Stored records
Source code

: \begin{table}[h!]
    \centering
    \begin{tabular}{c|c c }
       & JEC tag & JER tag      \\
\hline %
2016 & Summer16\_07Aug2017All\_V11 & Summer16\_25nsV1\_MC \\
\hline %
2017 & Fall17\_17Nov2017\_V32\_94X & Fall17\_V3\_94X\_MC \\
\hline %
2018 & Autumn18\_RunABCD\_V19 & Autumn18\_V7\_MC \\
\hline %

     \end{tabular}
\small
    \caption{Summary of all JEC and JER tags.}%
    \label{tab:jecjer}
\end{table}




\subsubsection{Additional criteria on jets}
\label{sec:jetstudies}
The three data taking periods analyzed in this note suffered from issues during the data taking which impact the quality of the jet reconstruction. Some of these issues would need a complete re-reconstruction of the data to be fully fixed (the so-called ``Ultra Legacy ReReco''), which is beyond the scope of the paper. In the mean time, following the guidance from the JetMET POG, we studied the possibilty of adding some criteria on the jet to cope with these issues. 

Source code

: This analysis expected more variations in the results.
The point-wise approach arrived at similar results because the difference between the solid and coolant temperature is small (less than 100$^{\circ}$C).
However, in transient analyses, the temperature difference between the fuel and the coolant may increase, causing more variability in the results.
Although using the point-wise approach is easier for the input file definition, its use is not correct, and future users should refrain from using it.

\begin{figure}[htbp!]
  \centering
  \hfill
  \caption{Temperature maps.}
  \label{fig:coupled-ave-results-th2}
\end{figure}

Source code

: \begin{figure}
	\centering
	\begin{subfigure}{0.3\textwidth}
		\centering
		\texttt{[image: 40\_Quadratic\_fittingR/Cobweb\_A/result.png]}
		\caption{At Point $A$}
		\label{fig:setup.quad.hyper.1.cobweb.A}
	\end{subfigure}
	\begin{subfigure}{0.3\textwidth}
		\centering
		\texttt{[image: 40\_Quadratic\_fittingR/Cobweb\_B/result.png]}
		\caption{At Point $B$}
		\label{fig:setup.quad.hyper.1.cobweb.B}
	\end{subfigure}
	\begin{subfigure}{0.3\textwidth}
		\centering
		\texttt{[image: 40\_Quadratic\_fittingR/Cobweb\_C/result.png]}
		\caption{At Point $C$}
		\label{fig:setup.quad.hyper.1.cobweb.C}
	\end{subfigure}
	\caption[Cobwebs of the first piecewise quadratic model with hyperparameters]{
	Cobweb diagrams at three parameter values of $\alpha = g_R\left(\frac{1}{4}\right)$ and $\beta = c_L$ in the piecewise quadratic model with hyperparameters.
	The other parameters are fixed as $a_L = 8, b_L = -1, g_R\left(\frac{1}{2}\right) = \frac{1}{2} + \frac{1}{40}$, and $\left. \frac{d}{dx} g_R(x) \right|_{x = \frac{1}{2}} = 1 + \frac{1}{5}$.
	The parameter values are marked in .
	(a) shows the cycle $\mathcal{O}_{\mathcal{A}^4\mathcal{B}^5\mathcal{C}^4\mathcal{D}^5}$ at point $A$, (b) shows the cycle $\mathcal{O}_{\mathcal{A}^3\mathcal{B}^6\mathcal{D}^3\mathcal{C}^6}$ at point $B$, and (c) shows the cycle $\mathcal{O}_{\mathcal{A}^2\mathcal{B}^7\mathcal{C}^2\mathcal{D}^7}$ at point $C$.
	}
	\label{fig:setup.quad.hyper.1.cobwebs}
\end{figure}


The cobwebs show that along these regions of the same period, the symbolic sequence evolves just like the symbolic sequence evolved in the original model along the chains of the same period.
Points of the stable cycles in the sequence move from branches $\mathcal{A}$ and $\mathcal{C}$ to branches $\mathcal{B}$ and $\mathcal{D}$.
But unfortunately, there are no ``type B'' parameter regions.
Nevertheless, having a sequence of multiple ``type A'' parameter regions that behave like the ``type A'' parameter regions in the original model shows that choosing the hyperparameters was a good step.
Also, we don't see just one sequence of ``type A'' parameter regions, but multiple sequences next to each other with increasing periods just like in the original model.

## The problem
Give back the data above word for word.

## Response
Source code

: \begin{table}[h!]
    \centering
    \begin{tabular}{c|c c }
       & JEC tag & JER tag      \\
\hline %
2016 & Summer16\_07Aug2017All\_V11 & Summer16\_25nsV1\_MC \\
\hline %
2017 & Fall17\_17Nov2017\_V32\_94X & Fall17\_V3\_94X\_MC \\
\hline %
2018 & Autumn18\_RunABCD\_V19 & Autumn18\_V7\_MC \\
\hline %

     \end{tabular}
\small
    \caption{Summary of all JEC and JER tags.}%
    \label{tab:jecjer}
\end{table}




\subsubsection{Additional criteria on jets}
\label{sec:jetstudies}
The three data taking periods analyzed in this note suffered from issues during the data taking which impact the quality of the jet reconstruction. Some of these issues would need a complete re-reconstruction of the data to be fully fixed (the so-called ``Ultra Legacy ReReco''), which is beyond the scope of the paper. In the mean time, following the guidance from the JetMET POG, we studied the possibilty of adding some criteria on the jet to cope with these issues. 

Source code

: This analysis expected more variations in the results.
The point-wise approach arrived at similar results because the difference between the solid and coolant temperature is small (less than 100$^{\circ}$C).
However, in transient analyses, the temperature difference between the fuel and the coolant may increase, causing more variability in the results.
Although using the point-wise approach is easier for the input file definition, its use is not correct, and future users should refrain from using it.

\begin{figure}[htbp!]
  \centering
  \hfill
  \caption{Temperature maps.}
  \label{fig:coupled-ave-results-th2}
\end{figure}

Source code

: \begin{figure}
	\centering
	\begin{subfigure}{0.3\textwidth}
		\centering
		\texttt{[image: 40\_Quadratic\_fittingR/Cobweb\_A/result.png]}
		\caption{At Point $A$}
		\label{fig:setup.quad.hyper.1.cobweb.A}
	\end{subfigure}
	\begin{subfigure}{0.3\textwidth}
		\centering
		\texttt{[image: 40\_Quadratic\_fittingR/Cobweb\_B/result.png]}
		\caption{At Point $B$}
		\label{fig:setup.quad.hyper.1.cobweb.B}
	\end{subfigure}
	\begin{subfigure}{0.3\textwidth}
		\centering
		\texttt{[image: 40\_Quadratic\_fittingR/Cobweb\_C/result.png]}
		\caption{At Point $C$}
		\label{fig:setup.quad.hyper.1.cobweb.C}
	\end{subfigure}
	\caption[Cobwebs of the first piecewise quadratic model with hyperparameters]{
	Cobweb diagrams at three parameter values of $\alpha = g_R\left(\frac{1}{4}\right)$ and $\beta = c_L$ in the piecewise quadratic model with hyperparameters.
	The other parameters are fixed as $a_L = 8, b_L = -1, g_R\left(\frac{1}{2}\right) = \frac{1}{2} + \frac{1}{40}$, and $\left. \frac{d}{dx} g_R(x) \right|_{x = \frac{1}{2}} = 1 + \frac{1}{5}$.
	The parameter values are marked in .
	(a) shows the cycle $\mathcal{O}_{\mathcal{A}^4\mathcal{B}^5\mathcal{C}^4\mathcal{D}^5}$ at point $A$, (b) shows the cycle $\mathcal{O}_{\mathcal{A}^3\mathcal{B}^6\mathcal{D}^3\mathcal{C}^6}$ at point $B$, and (c) shows the cycle $\mathcal{O}_{\mathcal{A}^2\mathcal{B}^7\mathcal{C}^2\mathcal{D}^7}$ at point $C$.
	}
	\label{fig:setup.quad.hyper.1.cobwebs}
\end{figure}


The cobwebs show that along these regions of the same period, the symbolic sequence evolves just like the symbolic sequence evolved in the original model along the chains of the same period.
Points of the stable cycles in the sequence move from branches $\mathcal{A}$ and $\mathcal{C}$ to branches $\mathcal{B}$ and $\mathcal{D}$.
But unfortunately, there are no ``type B'' parameter regions.
Nevertheless, having a sequence of multiple ``type A'' parameter regions that behave like the ``type A'' parameter regions in the original model shows that choosing the hyperparameters was a good step.
Also, we don't see just one sequence of ``type A'' parameter regions, but multiple sequences next to each other with increasing periods just like in the original model.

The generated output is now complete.